Rearview (2025)

A dozen big ones from last year.
Rule - it only makes the list if I heard it fully for the first time in 2025.

  1. Harry Nilsson

    "Dreams are nothin' more than wishes, and a wish is just a dream you wish would come true."

    From the first lines of this album, I knew Harry Nilsson wasn't fucking around.
    They're incredibly silly, but the passion and earnestness of his delivery absolute sell it. I feel like he's innocently batting his eyelashes and clasping his chest while he sings, yet somehow manages to wink at me at the same time.

    "We could be happy alone in a tent, think of the money we'd save on rent."

    Harry was released in 1969, which feels surprising because it simultaneously feels much older and much younger. The strings, horns, and ragtime piano, paired with the album artwork, suggest a real sense of nostalgia. The lyrics lean heavily into this nostalgia as well, but are cleverly balanced with moments of dark comedy, or just plain darkness, that cast aspersions on his own persona. It gives the striking sense that the nostalgia is really just a way of coping. The batted eyelashes and the wink, both as real as the other.

    "Say I'm acting just like a child
    But maybe I'm doing what I'm doing
    'cause I done what I did when I was kid."

    Fave Tracks: Puppy Song, Open Your Window, City Life.

  2. Alex G

    Listening to a (Sandy) Alex G album always feels like a full journey. These journeys have stunning mountain top views that remind you of what life is really about, but they also tend to have stretches of potholed roads you don't remember much of, as well as dense and crowded canopies that you can't fully wrap your head around.

    To me, Headlights is Sandy's best work. Not because it's all one big mountain top, that view would get boring no matter how pretty it is. What's so great about this album is that he has kept the potholed roads and the crowded canopies, but molded them in such a way as to make them memorable sights of their own, not to mention making the travel a little smoother as well.

    Sometimes a musician breaks into the mainstream and the mainstream breaks them, their unique qualities lost within the formulacra of commercialisation. But in this case, the added resources of working with a major label seem to be have helped to refine and elevate the work. He might have shaved back the (Sandy), but there's no mistaking it's still Alex G in there.

    Fave tracks: June Guitar, Real Thing, Afterlife, Far and Wide.

  3. Bogdan Raczynski

  4. "There's something in the back of my mind
    In the back of my mind
    Always in the back of my mind
    And the front of my mind too."

    Fave tracks: Trinidad, Cobra, Half Real.

  5. Ichiko Aoba

  6. Christoph El Truento

  7. This album humbled me. All that intricate sonic collage in my own music that I quietly felt were innovative? Turns out they're on display in Vocal Studies and Uprock Narratives in spades. And this album is 25 years old.

    Fave tracks: Radio Attack, Black List.

  8. Nala Sinephro

  9. Tyler, The Creator

    Music of the moment about being in the moment. Tyler has built a reputation as an artist that takes his time and releases high quality, polished, cohesive albums with distinct aesthetics and themes. He subverted this reputation by quickly releasing a high quality, rough-around-the-edges, cohesive album with distinct aesthetics and themes. But this roughness is more than just an aesthetic, it's tapping into incredibly important, and oft ignored, cultural moment.

    Imagine the iPhone - the clean design, the fluid interface. This polish makes it feel so natural to use, it's as if we're not using anything at all.

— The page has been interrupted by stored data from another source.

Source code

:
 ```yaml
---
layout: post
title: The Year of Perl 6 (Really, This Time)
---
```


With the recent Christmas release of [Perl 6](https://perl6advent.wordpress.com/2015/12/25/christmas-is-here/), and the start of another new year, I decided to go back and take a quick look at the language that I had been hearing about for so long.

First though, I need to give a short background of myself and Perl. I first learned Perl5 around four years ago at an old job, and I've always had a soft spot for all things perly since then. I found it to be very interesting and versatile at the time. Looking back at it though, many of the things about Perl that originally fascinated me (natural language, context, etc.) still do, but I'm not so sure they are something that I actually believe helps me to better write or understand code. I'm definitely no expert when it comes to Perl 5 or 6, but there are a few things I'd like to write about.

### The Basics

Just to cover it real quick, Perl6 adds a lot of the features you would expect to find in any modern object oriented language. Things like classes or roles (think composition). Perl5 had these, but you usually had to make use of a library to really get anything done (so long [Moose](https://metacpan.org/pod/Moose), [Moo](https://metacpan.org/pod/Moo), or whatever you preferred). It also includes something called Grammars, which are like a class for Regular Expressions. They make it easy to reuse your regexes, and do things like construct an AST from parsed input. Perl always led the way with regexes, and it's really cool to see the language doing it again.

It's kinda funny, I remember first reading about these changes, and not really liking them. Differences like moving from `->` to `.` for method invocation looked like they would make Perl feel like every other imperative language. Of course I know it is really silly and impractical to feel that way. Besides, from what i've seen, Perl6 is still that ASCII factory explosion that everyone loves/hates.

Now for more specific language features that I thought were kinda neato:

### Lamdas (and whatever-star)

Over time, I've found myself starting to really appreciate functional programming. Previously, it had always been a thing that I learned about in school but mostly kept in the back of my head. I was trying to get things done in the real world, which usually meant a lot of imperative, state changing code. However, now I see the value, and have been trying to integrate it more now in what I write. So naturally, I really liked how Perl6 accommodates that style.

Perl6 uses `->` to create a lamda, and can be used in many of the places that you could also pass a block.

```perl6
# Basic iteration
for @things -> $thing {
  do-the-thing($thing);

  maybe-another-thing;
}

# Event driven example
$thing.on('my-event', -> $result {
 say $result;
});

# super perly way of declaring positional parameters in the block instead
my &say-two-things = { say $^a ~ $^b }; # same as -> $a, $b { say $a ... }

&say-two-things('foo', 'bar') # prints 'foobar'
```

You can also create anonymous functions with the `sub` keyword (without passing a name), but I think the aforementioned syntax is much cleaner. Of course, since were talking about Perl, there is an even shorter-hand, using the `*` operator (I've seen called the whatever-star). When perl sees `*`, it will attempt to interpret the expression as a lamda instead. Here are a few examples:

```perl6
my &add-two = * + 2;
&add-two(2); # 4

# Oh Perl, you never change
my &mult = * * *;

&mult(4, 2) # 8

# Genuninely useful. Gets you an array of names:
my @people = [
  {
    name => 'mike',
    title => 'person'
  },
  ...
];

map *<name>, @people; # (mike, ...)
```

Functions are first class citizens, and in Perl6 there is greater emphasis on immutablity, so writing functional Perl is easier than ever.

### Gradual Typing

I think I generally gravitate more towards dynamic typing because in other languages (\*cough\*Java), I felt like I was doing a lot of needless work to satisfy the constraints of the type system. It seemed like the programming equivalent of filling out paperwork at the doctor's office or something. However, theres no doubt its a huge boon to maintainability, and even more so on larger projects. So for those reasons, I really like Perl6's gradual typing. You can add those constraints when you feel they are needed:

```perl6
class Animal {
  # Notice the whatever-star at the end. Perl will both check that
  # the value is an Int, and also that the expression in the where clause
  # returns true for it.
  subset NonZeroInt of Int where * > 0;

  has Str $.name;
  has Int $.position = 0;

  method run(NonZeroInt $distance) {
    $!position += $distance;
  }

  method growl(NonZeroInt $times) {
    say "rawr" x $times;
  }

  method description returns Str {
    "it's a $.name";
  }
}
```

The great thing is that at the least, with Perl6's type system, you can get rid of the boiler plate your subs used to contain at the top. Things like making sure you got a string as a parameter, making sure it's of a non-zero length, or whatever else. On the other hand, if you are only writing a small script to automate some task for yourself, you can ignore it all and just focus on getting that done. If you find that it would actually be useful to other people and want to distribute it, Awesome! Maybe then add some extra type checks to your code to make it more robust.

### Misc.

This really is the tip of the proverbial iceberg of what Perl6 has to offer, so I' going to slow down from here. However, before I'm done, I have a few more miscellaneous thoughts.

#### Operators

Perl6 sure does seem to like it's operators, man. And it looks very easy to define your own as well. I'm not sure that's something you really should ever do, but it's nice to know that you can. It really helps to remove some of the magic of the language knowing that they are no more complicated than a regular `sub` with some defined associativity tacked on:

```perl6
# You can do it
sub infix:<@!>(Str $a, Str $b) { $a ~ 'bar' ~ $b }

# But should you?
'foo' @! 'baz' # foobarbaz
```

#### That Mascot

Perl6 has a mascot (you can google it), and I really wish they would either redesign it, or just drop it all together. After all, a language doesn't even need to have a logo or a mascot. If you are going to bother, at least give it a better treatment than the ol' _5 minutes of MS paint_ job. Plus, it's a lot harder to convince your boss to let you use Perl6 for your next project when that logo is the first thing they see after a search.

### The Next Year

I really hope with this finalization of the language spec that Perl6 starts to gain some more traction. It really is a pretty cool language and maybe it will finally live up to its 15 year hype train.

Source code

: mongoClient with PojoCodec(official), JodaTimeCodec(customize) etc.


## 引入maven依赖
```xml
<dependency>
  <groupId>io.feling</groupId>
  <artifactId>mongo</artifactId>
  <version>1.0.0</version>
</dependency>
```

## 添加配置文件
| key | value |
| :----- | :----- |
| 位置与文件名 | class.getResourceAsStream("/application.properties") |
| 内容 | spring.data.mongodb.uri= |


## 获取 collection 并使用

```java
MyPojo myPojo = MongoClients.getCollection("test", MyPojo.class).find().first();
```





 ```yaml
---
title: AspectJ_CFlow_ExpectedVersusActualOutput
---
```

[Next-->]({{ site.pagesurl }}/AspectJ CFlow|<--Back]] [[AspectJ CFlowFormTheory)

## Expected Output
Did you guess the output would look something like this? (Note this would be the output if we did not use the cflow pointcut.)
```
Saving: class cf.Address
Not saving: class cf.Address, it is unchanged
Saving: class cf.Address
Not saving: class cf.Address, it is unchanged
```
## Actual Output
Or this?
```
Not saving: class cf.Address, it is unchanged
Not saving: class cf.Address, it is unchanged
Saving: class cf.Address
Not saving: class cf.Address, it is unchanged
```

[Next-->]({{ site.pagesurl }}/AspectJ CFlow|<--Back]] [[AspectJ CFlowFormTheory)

It might feel so natural to use, you forget that this luxury item is made from conflict minerals, made from child labour. You might even forget that it's being used to spy on you, sell to you, and manipulate your worldview. Or that it's isolating you from not only your community, but from being present within your own surroundings, your own body. All this for the sake of growing profits for the already disgustingly wealthy few.

    Tyler presents us with an album that rejects the polished aesthetics of our dystopian present, while explicitly warning us about our dystopian present. All caps, DON'T TAP THE GLASS.

    Fave tracks: Sugar On My Tongue, Ring Ring Ring, I'll Take Care Of You.

  10. Bebel Gilberto

    A beautiful evolution of bossa nova. From listening to Tanto Tempo, I get the distinct impression that Gilberto holds a healthy amount of reverence for the music of her parents' generation - not too much as to want to keep it trapped as is, but not too little as to lose what made it special.
    I cannot abide by that album cover though.

    Fave tracks: Samba da Benção, Tanto Tempo

  11. Loss Of Life didn't stand out to me at first, but there were a few moments within tracks that really grabbed me. The next listen led me to find a few more moments. After half a dozen listens, these moments seemed to stretch into whole tracks. By now, half the album feels like a highpoint. And the other half ain't half bad, either.

    Fave tracks: Bubblegum Dog, I Wish I Was Joking, Loss Of Life.

Rearview (2025) is an album list curated by nilmin.